Segno che finalmente qualcosa sta iniziando a muoversi, sia a livello istituzionale che privato. Sempre più imprese scelgono di dare una mano all’ambiente, magari adottando sistemi alternativi per la fornitura energetica, oppure effettuando interventi di efficientamento sugli immobili. Soluzioni onerose, ma che nel lungo periodo permettono anche di risparmiare sulle bollette di luce e gas.

 

La Regione Toscana sta facendo molto per agevolare le iniziative di efficientamento energetico degli immobili delle imprese toscane.

A breve dovrebbe uscire il nuovo bando regionale sull’efficientamento energetico, nell’ambito della programmazione POR FESR 2014-2020 in materia energetica.

Le risorse saranno destinate in via prioritaria ai progetti di efficientamento delle imprese toscane colpite da calamità naturali a partire dal luglio 2015 e per le quali è stato dichiarato lo stato di emergenza nazionale o regionale. L’obiettivo principale è quello di favorire da un lato la riduzione dei consumi energetici degli immobili all’interno dei quali si svolge l’attività economica, dall’altro l’efficientamento energetico dei cicli e dei processi produttivi.
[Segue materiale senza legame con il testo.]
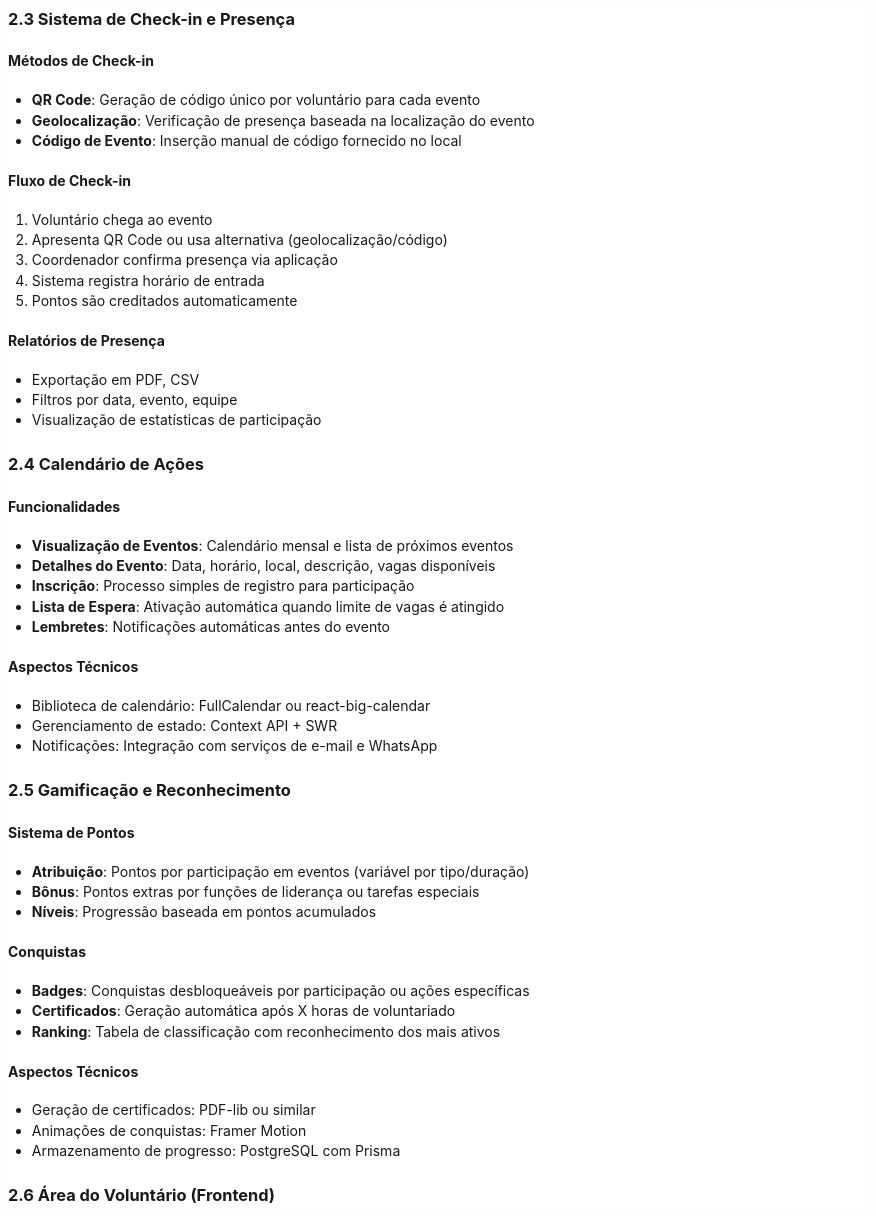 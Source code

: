 ### 2.3 Sistema de Check-in e Presença

#### Métodos de Check-in
- **QR Code**: Geração de código único por voluntário para cada evento
- **Geolocalização**: Verificação de presença baseada na localização do evento
- **Código de Evento**: Inserção manual de código fornecido no local

#### Fluxo de Check-in
1. Voluntário chega ao evento
2. Apresenta QR Code ou usa alternativa (geolocalização/código)
3. Coordenador confirma presença via aplicação
4. Sistema registra horário de entrada
5. Pontos são creditados automaticamente

#### Relatórios de Presença
- Exportação em PDF, CSV
- Filtros por data, evento, equipe
- Visualização de estatísticas de participação

### 2.4 Calendário de Ações

#### Funcionalidades
- **Visualização de Eventos**: Calendário mensal e lista de próximos eventos
- **Detalhes do Evento**: Data, horário, local, descrição, vagas disponíveis
- **Inscrição**: Processo simples de registro para participação
- **Lista de Espera**: Ativação automática quando limite de vagas é atingido
- **Lembretes**: Notificações automáticas antes do evento

#### Aspectos Técnicos
- Biblioteca de calendário: FullCalendar ou react-big-calendar
- Gerenciamento de estado: Context API + SWR
- Notificações: Integração com serviços de e-mail e WhatsApp

### 2.5 Gamificação e Reconhecimento

#### Sistema de Pontos
- **Atribuição**: Pontos por participação em eventos (variável por tipo/duração)
- **Bônus**: Pontos extras por funções de liderança ou tarefas especiais
- **Níveis**: Progressão baseada em pontos acumulados

#### Conquistas
- **Badges**: Conquistas desbloqueáveis por participação ou ações específicas
- **Certificados**: Geração automática após X horas de voluntariado
- **Ranking**: Tabela de classificação com reconhecimento dos mais ativos

#### Aspectos Técnicos
- Geração de certificados: PDF-lib ou similar
- Animações de conquistas: Framer Motion
- Armazenamento de progresso: PostgreSQL com Prisma

### 2.6 Área do Voluntário (Frontend)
Il bando è ideale non solo per le imprese che devono fare interventi di isolamento termico o di coibentazione, ma anche per quelle aziende che, ad esempio, si trovano di fronte alla necessità di ristrutturare la propria sede o il proprio capannone e intendono accedere ai contributi tramite un miglioramento dell’efficienza energetica dell’immobile.

 

Gli interventi ammissibili per l’efficientamento energetico degli immobili riguarderanno le seguenti tipologie:

  • isolamento termico di strutture orizzontali e verticali
  • sostituzione di serramenti e infissi
  • sostituzione di impianti di climatizzazione con impianti alimentati da caldaie a gas a condensazione o da pompe di calore ad alta efficienza
  • sostituzione di scaldacqua tradizionali con scaldacqua a pompa di calore o a collettore solare per la produzione di acqua calda sanitaria, integrati o meno nel sistema di riscaldamento dell’immobile
  • sistemi intelligenti di automazione e controllo per l’illuminazione e la climatizzazione interna sempre che utilizzino sensori di luminosità, presenza, movimento, concentrazione di umidità, anidride carbonica o inquinanti
  • sistemi di climatizzazione passiva (sistemi di ombreggiatura, filtraggio dell’irradiazione solare, sistemi di accumulo, serre solari, atc.)
  • impianti di cogenerazione/trigenerazione ad alto rendimento

A completamento degli interventi precedenti, potranno essere attivati anche interventi per la produzione di energia termica da fonti energetiche rinnovabili come solare, aerotermica, geotermica o idrotermica a patto che non si eccedano i limiti dell’autoconsumo:

  • impianti solari termici
  • impianti geotermici a bassa e media entalpia
  • pompe di calore
  • impianti di teleriscaldamento/teleraffrescamento energeticamente efficienti

 

Gli aiuti consisteranno in contributi in conto capitale fino al 40% delle spese ammissibili e saranno erogati in regime “de minimis”, la norma che prevede che un’impresa unica non possa ricevere un contributo superiore a 200.000 euro su un periodo di tre esercizi finanziari.